** Opening Extracted entries block **

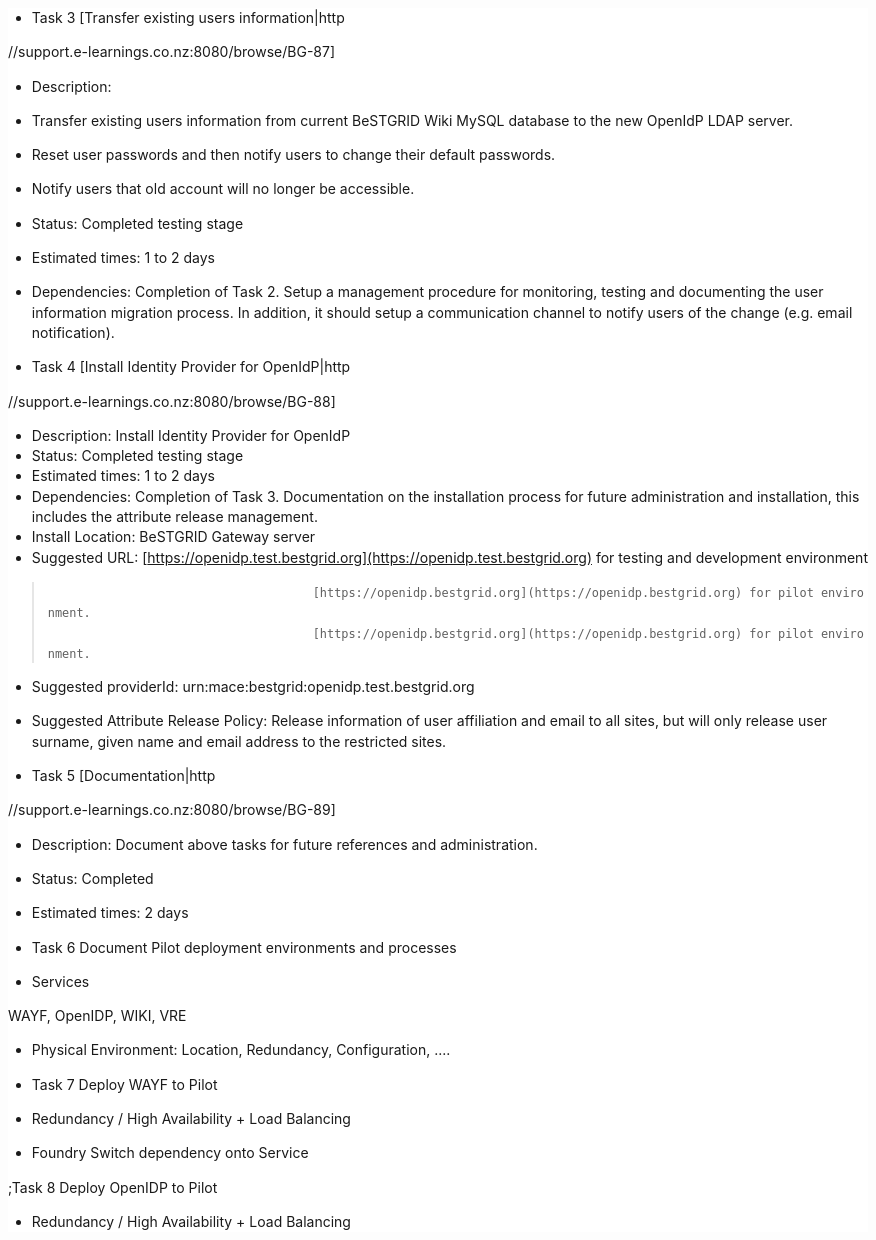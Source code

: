- Task 3 [Transfer existing users information|http

//support.e-learnings.co.nz:8080/browse/BG-87]
- Description:
	
- Transfer existing users information from current BeSTGRID Wiki MySQL database to the new OpenIdP LDAP server.
- Reset user passwords and then notify users to change their default passwords.
- Notify users that old account will no longer be accessible.
- Status: Completed testing stage
- Estimated times: 1 to 2 days
- Dependencies: Completion of Task 2. Setup a management procedure for monitoring, testing and documenting the user information migration process. In addition, it should setup a communication channel to notify users of the change (e.g. email notification).

- Task 4 [Install Identity Provider for OpenIdP|http

//support.e-learnings.co.nz:8080/browse/BG-88]
- Description: Install Identity Provider for OpenIdP
- Status: Completed testing stage
- Estimated times: 1 to 2 days
- Dependencies: Completion of Task 3. Documentation on the installation process for future administration and installation, this includes the attribute release management.
- Install Location: BeSTGRID Gateway server
- Suggested URL: [https://openidp.test.bestgrid.org](https://openidp.test.bestgrid.org) for testing and development environment


>                                          [https://openidp.bestgrid.org](https://openidp.bestgrid.org) for pilot environment.
>                                          [https://openidp.bestgrid.org](https://openidp.bestgrid.org) for pilot environment.

- Suggested providerId: urn:mace:bestgrid:openidp.test.bestgrid.org
- Suggested Attribute Release Policy: Release information of user affiliation and email to all sites, but will only release user surname, given name and email address to the restricted sites.

- Task 5 [Documentation|http

//support.e-learnings.co.nz:8080/browse/BG-89]
- Description: Document above tasks for future references and administration.
- Status: Completed
- Estimated times: 2 days

- Task 6 Document Pilot deployment environments and processes
- Services

WAYF, OpenIDP, WIKI, VRE
- Physical Environment: Location, Redundancy, Configuration, ....

- Task 7 Deploy WAYF to Pilot
- Redundancy / High Availability + Load Balancing
	
- Foundry Switch dependency onto Service

;Task 8 Deploy OpenIDP to Pilot

- Redundancy / High Availability + Load Balancing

** Closing Extracted entries block **

* Action item *
Could you repeat each line above exactly as written? Omit the pictures.

* Reply *
Source code

:- Task 3 [Transfer existing users information|http

//support.e-learnings.co.nz:8080/browse/BG-87]
- Description:
	
- Transfer existing users information from current BeSTGRID Wiki MySQL database to the new OpenIdP LDAP server.
- Reset user passwords and then notify users to change their default passwords.
- Notify users that old account will no longer be accessible.
- Status: Completed testing stage
- Estimated times: 1 to 2 days
- Dependencies: Completion of Task 2. Setup a management procedure for monitoring, testing and documenting the user information migration process. In addition, it should setup a communication channel to notify users of the change (e.g. email notification).

- Task 4 [Install Identity Provider for OpenIdP|http

//support.e-learnings.co.nz:8080/browse/BG-88]
- Description: Install Identity Provider for OpenIdP
- Status: Completed testing stage
- Estimated times: 1 to 2 days
- Dependencies: Completion of Task 3. Documentation on the installation process for future administration and installation, this includes the attribute release management.
- Install Location: BeSTGRID Gateway server
- Suggested URL: [https://openidp.test.bestgrid.org](https://openidp.test.bestgrid.org) for testing and development environment


>                                          [https://openidp.bestgrid.org](https://openidp.bestgrid.org) for pilot environment.
>                                          [https://openidp.bestgrid.org](https://openidp.bestgrid.org) for pilot environment.

- Suggested providerId: urn:mace:bestgrid:openidp.test.bestgrid.org
- Suggested Attribute Release Policy: Release information of user affiliation and email to all sites, but will only release user surname, given name and email address to the restricted sites.

- Task 5 [Documentation|http

//support.e-learnings.co.nz:8080/browse/BG-89]
- Description: Document above tasks for future references and administration.
- Status: Completed
- Estimated times: 2 days

- Task 6 Document Pilot deployment environments and processes
- Services

WAYF, OpenIDP, WIKI, VRE
- Physical Environment: Location, Redundancy, Configuration, ....

- Task 7 Deploy WAYF to Pilot
- Redundancy / High Availability + Load Balancing
	
- Foundry Switch dependency onto Service

;Task 8 Deploy OpenIDP to Pilot

- Redundancy / High Availability + Load Balancing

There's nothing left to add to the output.